A voz de Artaud a ler o texto Para Acabar de Vez com o Juízo de Deus - uma gravação realizada em 1947, um ano antes da sua morte -, retratos de Man Ray, edições originais de livros, correspondência e desenhos constituem outros momentos de uma exposição que, segundo o director do Museum Kunst Palast, Jean-Hubert Martin pode contribuir para, no futuro, redefinir a memória do escritor na Alemanha, de modo a que Artaud "não só seja reconhecido meramente como um teórico do teatro de vanguarda, mas também enquanto um importante artista moderno de pleno direito".

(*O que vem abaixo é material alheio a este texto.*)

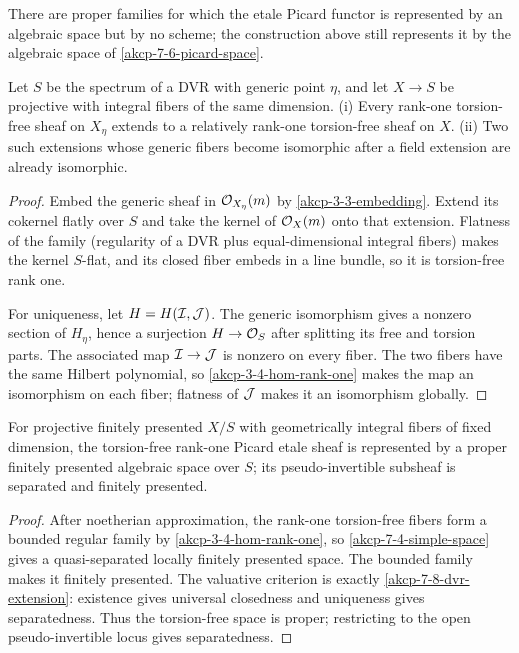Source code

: \begin{remark}
\label{akcp-7-7-picard-not-scheme}
There are proper families for which the etale Picard functor is represented by
an algebraic space but by no scheme; the construction above still represents
it by the algebraic space of \cref{akcp-7-6-picard-space}.
\end{remark}

\begin{lemma}
\label{akcp-7-8-dvr-extension}
Let $S$ be the spectrum of a DVR with generic point $\eta$, and let
$X\to S$ be projective with integral fibers of the same dimension.  (i) Every
rank-one torsion-free sheaf on $X_\eta$ extends to a relatively rank-one
torsion-free sheaf on $X$.  (ii) Two such extensions whose generic fibers
become isomorphic after a field extension are already isomorphic.
\end{lemma}
\begin{proof}
Embed the generic sheaf in $\OO_{X_\eta}(m)$ by
\cref{akcp-3-3-embedding}.  Extend its cokernel flatly over $S$ and take the
kernel of $\OO_X(m)$ onto that extension.  Flatness of the family (regularity
of a DVR plus equal-dimensional integral fibers) makes the kernel $S$-flat,
and its closed fiber embeds in a line bundle, so it is torsion-free rank one.

For uniqueness, let $H=H(\II,\JJ)$.  The generic isomorphism gives a nonzero
section of $H_\eta$, hence a surjection $H\to\OO_S$ after splitting its free
and torsion parts.  The associated map $\II\to\JJ$ is nonzero on every fiber.
The two fibers have the same Hilbert polynomial, so
\cref{akcp-3-4-hom-rank-one} makes the map an isomorphism on each fiber; flatness
of $\JJ$ makes it an isomorphism globally.
\end{proof}

\begin{theorem}
\label{akcp-7-9-picard-proper-space}
For projective finitely presented $X/S$ with geometrically integral fibers of
fixed dimension, the torsion-free rank-one Picard etale sheaf is represented by
a proper finitely presented algebraic space over $S$; its pseudo-invertible
subsheaf is separated and finitely presented.
\end{theorem}
\begin{proof}
After noetherian approximation, the rank-one torsion-free fibers form a bounded
regular family by \cref{akcp-3-4-hom-rank-one}, so
\cref{akcp-7-4-simple-space} gives a quasi-separated locally finitely presented
space.  The bounded family makes it finitely presented.  The valuative
criterion is exactly \cref{akcp-7-8-dvr-extension}: existence gives universal
closedness and uniqueness gives separatedness.  Thus the torsion-free space is
proper; restricting to the open pseudo-invertible locus gives separatedness.
\end{proof}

Essa importância tem sido apontada por um vasto conjunto de autores ao longo das últimas décadas. Para além de Paule Thévenin e Gilles Deleuze, devem destacar-se Arthur Adamov, Jacques Derrida, Évelyne Grossman - editora dos recentes 50 Dessins pour Assassiner la Magie e Oeuvres, ambas publicadas pela Gallimard - e Philippe Lacoue-Labarthe, de quem Bruno Duarte traduziu para as Edições Vendaval Duas Paixões (Artaud, Pasolini): "Escrever é dizer como se está morto. E isso é o próprio pensamento, que não consiste em espantar-se pelo motivo de que eu sou, mas sim em ser agitado pelo motivo de que eu já não fui. A morte é algo como o imperativo categórico do pensamento, da literatura. Hegel transformou essa necessidade num sistema. Mas Artaud proferiu-a na mais extrema dor, e isso tem o nome de poesia."
É essa dor extrema transmitida pela obra de Artaud agora visível em Düsseldorf. Uma exposição que é também uma hipótese formulada por Jean-Jacques Lebel: "O sofrimento inumano dos electrochoques forçaram Artaud a resistir e a converter este sofrimento numa linguagem inventada - porque a sua dor estava para além de toda a linguagem comum."
Artaud - A Staged LifeDÜSSELDORF Stiftung Museum Kunst Palast. Ehrenhof 4-5. Até 16 de Outubro.